- [Data extracted from a collection]

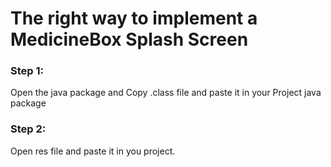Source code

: 
# The right way to implement a MedicineBox Splash Screen
### Step 1:
Open the java  package and Copy .class file and paste it in your Project java package

### Step 2: 
Open res file and paste it in you project.
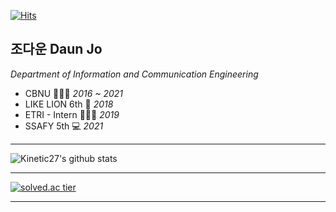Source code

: 
[![Hits](https://hits.seeyoufarm.com/api/count/incr/badge.svg?url=https%3A%2F%2Fgithub.com%2Fjodawoooon%2Fjodawoooon&count_bg=%23FFABC0&title_bg=%238A8A8A&icon=&icon_color=%23E7E7E7&title=hits&edge_flat=true)](https://hits.seeyoufarm.com)   

## 조다운 Daun Jo
*Department of Information and Communication Engineering*


 - CBNU 👩🏻‍🎓 *2016 ~ 2021*
 - LIKE LION 6th 🦁 *2018*
 - ETRI - Intern 👩🏻‍💻 *2019*
 - SSAFY 5th 💻 *2021*

* * *

![Kinetic27's github stats](https://github-readme-stats.vercel.app/api?username=jodawoooon&show_icons=true)

* * *

[![solved.ac tier](http://mazassumnida.wtf/api/generate_badge?boj=jodawoooon)](https://solved.ac/jodawoooon)

* * *
               
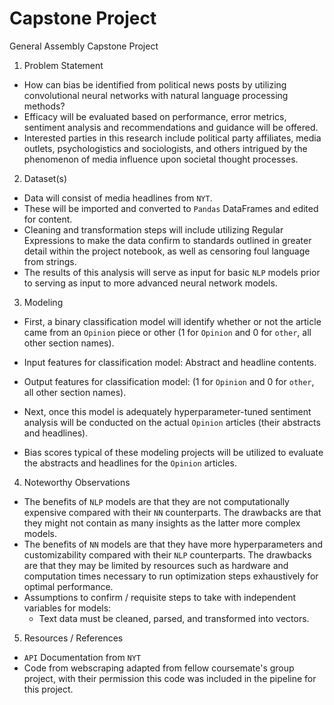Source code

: # Capstone Project
General Assembly Capstone Project

1. Problem Statement
- How can bias be identified from political news posts by utilizing convolutional neural networks with natural language processing methods? 
- Efficacy will be evaluated based on performance, error metrics, sentiment analysis and recommendations and guidance will be offered. 
- Interested parties in this research include political party affiliates, media outlets, psychologistics and sociologists, and others intrigued by the phenomenon of media influence upon societal thought processes. 

2. Dataset(s)
- Data will consist of media headlines from `NYT`.
- These will be imported and converted to `Pandas` DataFrames and edited for content. 
- Cleaning and transformation steps will include utilizing Regular Expressions to make the data confirm to standards outlined in greater detail within the project notebook, as well as censoring foul language from strings. 
- The results of this analysis will serve as input for basic `NLP` models prior to serving as input to more advanced neural network models.

3. Modeling

- First, a binary classification model will identify whether or not the article came from an `Opinion` piece or other (1 for `Opinion` and 0 for `other`, all other section names).

- Input features for classification model: Abstract and headline contents.
- Output features for classification model: (1 for `Opinion` and 0 for `other`, all other section names).
- Next, once this model is adequately hyperparameter-tuned sentiment analysis will be conducted on the actual `Opinion` articles (their abstracts and headlines).
  
- Bias scores typical of these modeling projects will be utilized to evaluate the abstracts and headlines for the `Opinion` articles.

4. Noteworthy Observations
- The benefits of `NLP` models are that they are not computationally expensive compared with their `NN` counterparts. The drawbacks are that they might not contain as many insights as the latter more complex models.
- The benefits of `NN` models are that they have more hyperparameters and customizability compared with their `NLP` counterparts. The drawbacks are that they may be limited by resources such as hardware and computation times necessary to run optimization steps exhaustively for optimal performance. 
- Assumptions to confirm / requisite steps to take with independent variables for models:
  - Text data must be cleaned, parsed, and transformed into vectors.

5. Resources / References
- `API` Documentation from `NYT`
- Code from webscraping adapted from fellow coursemate's group project, with their permission this code was included in the pipeline for this project. 
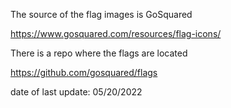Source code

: The source of the flag images is GoSquared

https://www.gosquared.com/resources/flag-icons/

There is a repo where the flags are located

https://github.com/gosquared/flags

date of last update: 05/20/2022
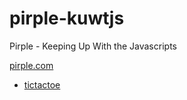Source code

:# pirple-kuwtjs
Pirple - Keeping Up With the Javascripts

[pirple.com](https://pirple.thinkific.com)

- [tictactoe](/tictactoe)
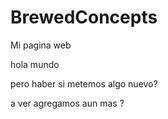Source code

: # BrewedConcepts
Mi pagina web

hola mundo

pero haber si metemos algo nuevo?

a ver agregamos aun mas ?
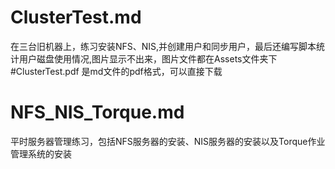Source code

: # ClusterTest.md
在三台旧机器上，练习安装NFS、NIS,并创建用户和同步用户，最后还编写脚本统计用户磁盘使用情况,图片显示不出来，图片文件都在Assets文件夹下
#ClusterTest.pdf
是md文件的pdf格式，可以直接下载
# NFS_NIS_Torque.md
平时服务器管理练习，包括NFS服务器的安装、NIS服务器的安装以及Torque作业管理系统的安装

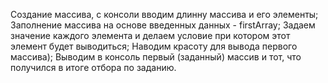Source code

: Создание массива, с консоли вводим длинну массива и его элементы;
Заполнение массива на основе введенных данных - firstArray;
Задаем значение каждого элемента и делаем условие при котором этот элемент будет выводиться;
Наводим красоту для вывода первого массива);
Выводим в консоль первый (заданный) массив и тот, что получился в итоге отбора по заданию.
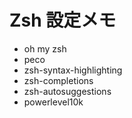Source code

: # Zsh 設定メモ
- oh my zsh
- peco
- zsh-syntax-highlighting
- zsh-completions
- zsh-autosuggestions
- powerlevel10k

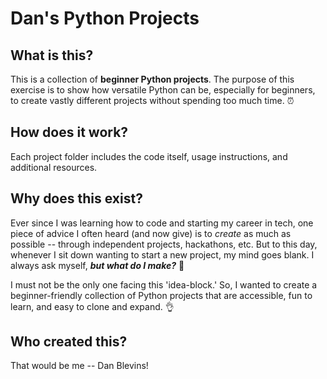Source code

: # Dan's Python Projects

## **What** is this?
This is a collection of **beginner Python projects**. The purpose of this exercise is to show how versatile Python can be, especially for beginners, to create vastly different projects without spending too much time. ⏰

## **How** does it work?
Each project folder includes the code itself, usage instructions, and additional resources.

## **Why** does this exist?
Ever since I was learning how to code and starting my career in tech, one piece of advice I often heard (and now give) is to *create* as much as possible -- through independent projects, hackathons, etc. But to this day, whenever I sit down wanting to start a new project, my mind goes blank. I always ask myself, ***but what do I make?*** 🤔

I must not be the only one facing this 'idea-block.' So, I wanted to create a beginner-friendly collection of Python projects that are accessible, fun to learn, and easy to clone and expand. 👌

## **Who** created this?
That would be me -- Dan Blevins!
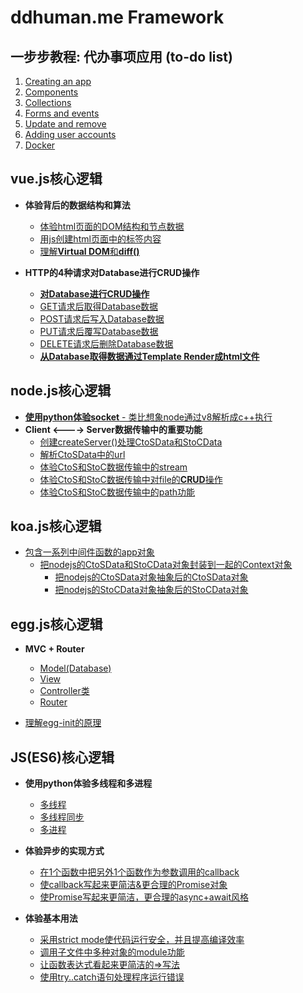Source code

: # ddhuman.me Framework

## 一步步教程: 代办事项应用 (to-do list)

1. [Creating an app](/chapters/一步步教程_代办事项应用/Creating_an_app.md)
2. [Components](/chapters/一步步教程_代办事项应用/Components.md)
3. [Collections](/chapters/一步步教程_代办事项应用/Collections.md)
4. [Forms and events](/chapters/一步步教程_代办事项应用/Forms_and_events.md)
5. [Update and remove](/chapters/一步步教程_代办事项应用/Update_and_remove.md)
6. [Adding user accounts](/chapters/一步步教程_代办事项应用/Adding_user_accounts.md)
7. [Docker](/chapters/一步步教程_代办事项应用/Docker.md)

## vue.js核心逻辑

- **体验背后的数据结构和算法**
  - [体验html页面的DOM结构和节点数据](/chapters/vue.js核心逻辑/体验html页面的DOM结构和节点数据.md)
  - [用js创建html页面中的标签内容](/chapters/vue.js核心逻辑/用js创建html页面中的标签内容.md)
  - [理解**Virtual DOM**和**diff()**](/chapters/vue.js核心逻辑/理解Virtual_DOM和diff().md)

- **HTTP的4种请求对Database进行CRUD操作**
  - [**对Database进行CRUD操作**](/chapters/vue.js核心逻辑/对Database进行CRUD操作.md)
  - [GET请求后取得Database数据](/chapters/vue.js核心逻辑/GET请求后取得Database数据.md)
  - [POST请求后写入Database数据](/chapters/vue.js核心逻辑/POST请求后写入Database数据.md)
  - [PUT请求后覆写Database数据](/chapters/vue.js核心逻辑/PUT请求后覆写Database数据.md)
  - [DELETE请求后删除Database数据](/chapters/vue.js核心逻辑/DELETE请求后删除Database中的数据.md)
  - [**从Database取得数据通过Template Render成html文件**](/chapters/vue.js核心逻辑/从Database取得数据通过TemplateRender成html文件.md)

## node.js核心逻辑

- [**使用python体验socket** - 类比想象node通过v8解析成c++执行](/chapters/node.js核心逻辑/使用python体验socket.md)
- **Client <----> Server数据传输中的重要功能**
	- [创建createServer()处理CtoSData和StoCData](/chapters/node.js核心逻辑/创建createServer()处理CtoSData和StoCData.md)
	- [解析CtoSData中的url](/chapters/node.js核心逻辑/解析CtoSData中的url.md)
	- [体验CtoS和StoC数据传输中的stream](/chapters/node.js核心逻辑/体验CtoS和StoC数据传输中的stream.md)
	- [体验CtoS和StoC数据传输中对file的**CRUD**操作](/chapters/node.js核心逻辑/体验CtoS和StoC数据传输中对file的CRUD操作.md)
	- [体验CtoS和StoC数据传输中的path功能](/chapters/node.js核心逻辑/体验CtoS和StoC数据传输中的path功能.md)

## koa.js核心逻辑

- [包含一系列中间件函数的app对象](/chapters/koa.js核心逻辑/包含一系列中间件函数的app对象.md)
	- [把nodejs的CtoSData和StoCData对象封装到一起的Context对象](/chapters/koa.js核心逻辑/把nodejs的CtoSData和StoCData对象封装到一起的Context对象.md)
		- [把nodejs的CtoSData对象抽象后的CtoSData对象](/chapters/koa.js核心逻辑/把nodejs的CtoSData对象抽象后的CtoSData对象.md)
		- [把nodejs的StoCData对象抽象后的StoCData对象](/chapters/koa.js核心逻辑/把nodejs的StoCData对象抽象后的StoCData对象.md)

## egg.js核心逻辑

- **MVC + Router**
	- [Model(Database)](/chapters/gg.js核心逻辑/Model(Database).md)
	- [View](/chapters/gg.js核心逻辑/View.md)
	- [Controller类](/chapters/gg.js核心逻辑/Controller类.md)
	- [Router](/chapters/gg.js核心逻辑/Router.md)

- [理解egg-init的原理](/chapters/gg.js核心逻辑/理解egg-init的原理.md)

## JS(ES6)核心逻辑

- **使用python体验多线程和多进程**
	- [多线程](/chapters/JS(ES6)核心逻辑/使用python体验多线程.md)
	- [多线程同步](/chapters/JS(ES6)核心逻辑/使用python体验多线程同步.md) 
	- [多进程](/chapters/JS(ES6)核心逻辑/使用python体验多进程.md)

- **体验异步的实现方式**
  - [在1个函数中把另外1个函数作为参数调用的callback](/chapters/JS(ES6)核心逻辑/在1个函数中把另外1个函数作为参数调用的callback.md)
  - [使callback写起来更简洁&更合理的Promise对象](/chapters/JS(ES6)核心逻辑/使callback写起来更简洁&更合理的Promise对象.md)
  - [使Promise写起来更简洁，更合理的async+await风格](/chapters/JS(ES6)核心逻辑/使Promise写起来更简洁，更合理的async+await风格.md)

- **体验基本用法**
  - [采用strict mode使代码运行安全，并且提高编译效率](/chapters/JS(ES6)核心逻辑/采用strict_mode使代码运行安全&提高编译效率.md)
  - [调用子文件中多种对象的module功能](/chapters/JS(ES6)核心逻辑/调用子文件中多种对象的module功能.md)
  - [让函数表达式看起来更简洁的=>写法](/chapters/JS(ES6)核心逻辑/让函数表达式看起来更简洁的Arrow写法.md)
  - [使用try..catch语句处理程序运行错误](/chapters/JS(ES6)核心逻辑/使用try..catch语句处理程序运行错误.md)



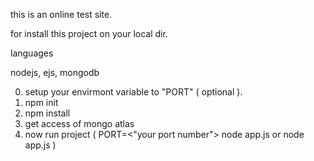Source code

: this is an online test site.

for install this project on your local dir.

languages
 
 
 nodejs,
 ejs,
 mongodb

0. setup your envirmont variable to "PORT" ( optional ).
 1. npm init
 2. npm install
 3. get access of mongo atlas
 4. now run project ( PORT=<"your port number"> node app.js or node app.js )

- [Problem to work on] Look through the entries and return every line where "political" appears.

- [Answer below]
- How can bias be identified from political news posts by utilizing convolutional neural networks with natural language processing methods? 
- Interested parties in this research include political party affiliates, media outlets, psychologistics and sociologists, and others intrigued by the phenomenon of media influence upon societal thought processes. 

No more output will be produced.